Search the records below for the word "SnkSynthesis". Copy each line where it occurs.

------------------------------------------------------------------------

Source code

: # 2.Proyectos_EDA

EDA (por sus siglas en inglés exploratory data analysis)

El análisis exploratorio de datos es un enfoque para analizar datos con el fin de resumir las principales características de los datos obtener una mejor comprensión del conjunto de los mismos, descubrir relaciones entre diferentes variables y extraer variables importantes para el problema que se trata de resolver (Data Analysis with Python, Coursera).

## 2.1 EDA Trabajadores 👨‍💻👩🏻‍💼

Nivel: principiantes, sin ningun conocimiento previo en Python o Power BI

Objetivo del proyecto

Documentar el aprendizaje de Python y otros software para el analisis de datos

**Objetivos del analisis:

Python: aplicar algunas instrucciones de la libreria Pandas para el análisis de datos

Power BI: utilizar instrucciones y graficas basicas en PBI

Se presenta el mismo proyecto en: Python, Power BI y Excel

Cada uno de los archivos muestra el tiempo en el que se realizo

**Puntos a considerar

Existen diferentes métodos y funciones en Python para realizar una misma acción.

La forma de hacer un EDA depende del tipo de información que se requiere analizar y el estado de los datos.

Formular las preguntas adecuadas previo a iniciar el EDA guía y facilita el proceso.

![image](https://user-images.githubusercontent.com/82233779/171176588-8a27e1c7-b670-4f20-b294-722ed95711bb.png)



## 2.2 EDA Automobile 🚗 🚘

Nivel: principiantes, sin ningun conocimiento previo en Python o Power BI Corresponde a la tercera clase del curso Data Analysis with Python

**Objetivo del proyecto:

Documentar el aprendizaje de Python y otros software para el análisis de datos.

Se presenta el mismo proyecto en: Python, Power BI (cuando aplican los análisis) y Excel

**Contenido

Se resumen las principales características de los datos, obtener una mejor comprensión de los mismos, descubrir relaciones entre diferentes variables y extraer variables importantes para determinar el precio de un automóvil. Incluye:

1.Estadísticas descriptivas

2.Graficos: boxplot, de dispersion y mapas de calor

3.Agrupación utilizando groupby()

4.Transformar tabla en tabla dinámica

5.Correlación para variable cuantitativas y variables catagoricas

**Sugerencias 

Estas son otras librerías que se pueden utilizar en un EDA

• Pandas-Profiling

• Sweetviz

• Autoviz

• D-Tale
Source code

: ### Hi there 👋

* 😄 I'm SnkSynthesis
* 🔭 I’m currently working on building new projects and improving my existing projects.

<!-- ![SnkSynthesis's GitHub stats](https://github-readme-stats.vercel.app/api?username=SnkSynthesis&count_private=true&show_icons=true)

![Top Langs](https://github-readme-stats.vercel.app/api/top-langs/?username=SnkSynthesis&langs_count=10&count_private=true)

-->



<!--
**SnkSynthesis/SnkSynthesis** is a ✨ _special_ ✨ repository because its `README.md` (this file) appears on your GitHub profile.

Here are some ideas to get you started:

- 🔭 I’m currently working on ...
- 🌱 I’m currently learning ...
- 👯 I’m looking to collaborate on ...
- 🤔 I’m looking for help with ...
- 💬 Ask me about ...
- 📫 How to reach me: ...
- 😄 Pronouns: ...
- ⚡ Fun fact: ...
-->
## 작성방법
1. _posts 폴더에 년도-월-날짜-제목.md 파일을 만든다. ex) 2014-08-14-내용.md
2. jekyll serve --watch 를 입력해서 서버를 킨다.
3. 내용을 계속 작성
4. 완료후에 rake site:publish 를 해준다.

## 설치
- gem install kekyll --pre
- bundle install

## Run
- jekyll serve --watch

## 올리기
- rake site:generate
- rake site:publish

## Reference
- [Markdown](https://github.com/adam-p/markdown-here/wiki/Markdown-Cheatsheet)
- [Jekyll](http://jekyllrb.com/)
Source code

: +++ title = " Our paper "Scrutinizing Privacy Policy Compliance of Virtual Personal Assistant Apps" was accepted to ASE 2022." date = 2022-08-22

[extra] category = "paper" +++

------------------------------------------------------------------------

- [PROBLEM SOLUTION]:
* 😄 I'm SnkSynthesis
<!-- ![SnkSynthesis's GitHub stats](https://github-readme-stats.vercel.app/api?username=SnkSynthesis&count_private=true&show_icons=true)
![Top Langs](https://github-readme-stats.vercel.app/api/top-langs/?username=SnkSynthesis&langs_count=10&count_private=true)
**SnkSynthesis/SnkSynthesis** is a ✨ _special_ ✨ repository because its `README.md` (this file) appears on your GitHub profile.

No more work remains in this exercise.